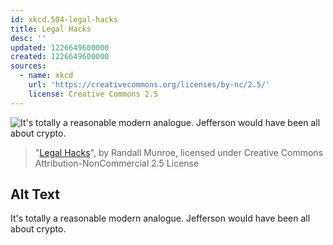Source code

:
 ```yaml
---
id: xkcd.504-legal-hacks
title: Legal Hacks
desc: ''
updated: 1226649600000
created: 1226649600000
sources:
  - name: xkcd
    url: 'https://creativecommons.org/licenses/by-nc/2.5/'
    license: Creative Commons 2.5
---
```

![It's totally a reasonable modern analogue.  Jefferson would have been all about crypto.](https://imgs.xkcd.com/comics/legal_hacks.png)
> "[Legal Hacks](https://xkcd.com/504/)", by Randall Munroe, licensed under Creative Commons Attribution-NonCommercial 2.5 License

## Alt Text
It's totally a reasonable modern analogue.  Jefferson would have been all about crypto.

______

§ **TASK BRIEF**:
The records above need to be copied exactly, though not their pictures.

§ **OUTPUT**:
Source code

:
 ```yaml
---
id: xkcd.504-legal-hacks
title: Legal Hacks
desc: ''
updated: 1226649600000
created: 1226649600000
sources:
  - name: xkcd
    url: 'https://creativecommons.org/licenses/by-nc/2.5/'
    license: Creative Commons 2.5
---
```

![It's totally a reasonable modern analogue.  Jefferson would have been all about crypto.](https://imgs.xkcd.com/comics/legal_hacks.png)
> "[Legal Hacks](https://xkcd.com/504/)", by Randall Munroe, licensed under Creative Commons Attribution-NonCommercial 2.5 License

## Alt Text
It's totally a reasonable modern analogue.  Jefferson would have been all about crypto.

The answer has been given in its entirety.